On Fri, Apr 05, 2024 at 03:33:10AM +0000, Zeng, Oak wrote:
> > 
> > I didn't look at this series a lot but I wanted to make a few
> > remarks.. This I don't like quite a lot. Yes, the DMA API interaction
> > with hmm_range_fault is pretty bad, but it should not be hacked
> > around like this. Leon is working on a series to improve it:
> > 
> > https://lore.kernel.org/linux-rdma/cover.1709635535.git.leon@xxxxxxxxxx/
> 
> 
> I completely agree above codes are really ugly. We definitely want
> to adapt to a better way. I will spend some time on above series.
> 
> > 
> > Please participate there too. In the mean time you should just call
> > dma_map_page for every single page like ODP does.
> 
> Above codes deal with a case where dma map is not needed.
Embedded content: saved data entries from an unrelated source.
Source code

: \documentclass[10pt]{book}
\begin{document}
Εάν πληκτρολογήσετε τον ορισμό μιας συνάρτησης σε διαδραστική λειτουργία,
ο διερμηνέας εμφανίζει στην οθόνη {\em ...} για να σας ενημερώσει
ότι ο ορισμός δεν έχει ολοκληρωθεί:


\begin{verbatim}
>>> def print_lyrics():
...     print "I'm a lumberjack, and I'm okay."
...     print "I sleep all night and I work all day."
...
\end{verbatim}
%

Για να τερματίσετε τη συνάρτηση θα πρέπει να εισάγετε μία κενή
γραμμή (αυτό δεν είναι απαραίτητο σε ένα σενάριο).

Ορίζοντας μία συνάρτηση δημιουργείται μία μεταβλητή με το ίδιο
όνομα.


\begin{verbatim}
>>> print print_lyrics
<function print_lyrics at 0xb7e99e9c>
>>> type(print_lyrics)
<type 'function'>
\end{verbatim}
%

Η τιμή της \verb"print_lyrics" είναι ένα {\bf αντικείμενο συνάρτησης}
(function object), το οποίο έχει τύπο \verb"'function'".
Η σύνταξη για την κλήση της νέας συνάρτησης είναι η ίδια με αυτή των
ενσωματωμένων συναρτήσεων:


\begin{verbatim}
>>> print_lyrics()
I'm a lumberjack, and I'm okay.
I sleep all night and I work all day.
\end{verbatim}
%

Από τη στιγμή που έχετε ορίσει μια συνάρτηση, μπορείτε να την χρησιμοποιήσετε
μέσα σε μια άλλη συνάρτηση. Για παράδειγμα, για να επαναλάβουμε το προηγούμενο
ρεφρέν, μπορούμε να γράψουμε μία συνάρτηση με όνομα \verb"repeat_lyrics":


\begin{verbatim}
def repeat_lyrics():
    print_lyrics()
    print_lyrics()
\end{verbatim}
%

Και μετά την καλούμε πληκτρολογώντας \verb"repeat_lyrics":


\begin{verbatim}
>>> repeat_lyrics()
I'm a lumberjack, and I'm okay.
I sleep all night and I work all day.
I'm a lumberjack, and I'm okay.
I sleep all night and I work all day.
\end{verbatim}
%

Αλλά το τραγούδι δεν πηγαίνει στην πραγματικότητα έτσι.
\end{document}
As I
> understand it, whether we need a dma map depends on the devices
> topology. For example, when device access host memory or another
> device's memory through pcie, we need dma mapping; if the connection
> b/t devices is xelink (similar to nvidia's nvlink), all device's
> memory can be in same address space, so no dma mapping is needed.

Then you call dma_map_page to do your DMA side and you avoid it for
the DEVICE_PRIVATE side. SG list doesn't help this anyhow.

> > Also, I tried to follow the large discussion in the end but it was
> > quite hard to read the text in Lore for some reason.
> 
> Did you mean this discussion: https://lore.kernel.org/dri-devel/?q=Making+drm_gpuvm+work+across+gpu+devices? This link works good for me with chrome browser.

That is the one I am referring to

> > I would just opine some general points on how I see hmm_range_fault
> > being used by drivers.
> > 
> > First of all, the device should have a private page table. At least
> > one, but ideally many. Obviously it should work, so I found it a bit
> > puzzling the talk about problems with virtualization. Either the
> > private page table works virtualized, including faults, or it should
> > not be available..
>
> To be very honest, I was also very confused. In this series, I had
> one very fundamental assumption that with hmm any valid cpu virtual
> address is also a valid gpu virtual address. But Christian had a
> very strong opinion that the gpu va can have an offset to cpu va. He
> mentioned a failed use case with amdkfd and claimed an offset can
> solve their problem.

Offset is something different, I said the VM's view of the page table
should fully work. You shouldn't get into a weird situation where the
VM is populating the page table and can't handle faults or something.

If the VMM has a weird design where there is only one page table and
it needs to partition space based on slicing it into regions then
fine, but the delegated region to the guest OS should still work
fully.

> > Or it is a selective mirror where it copies part of the mm page table
> > into a "vma" of a possibly shared device page table. The
> > hmm_range_fault bit would exclusively own it's bit of VMA.
> 
> Can you explain what is "hmm_range_fault bit"?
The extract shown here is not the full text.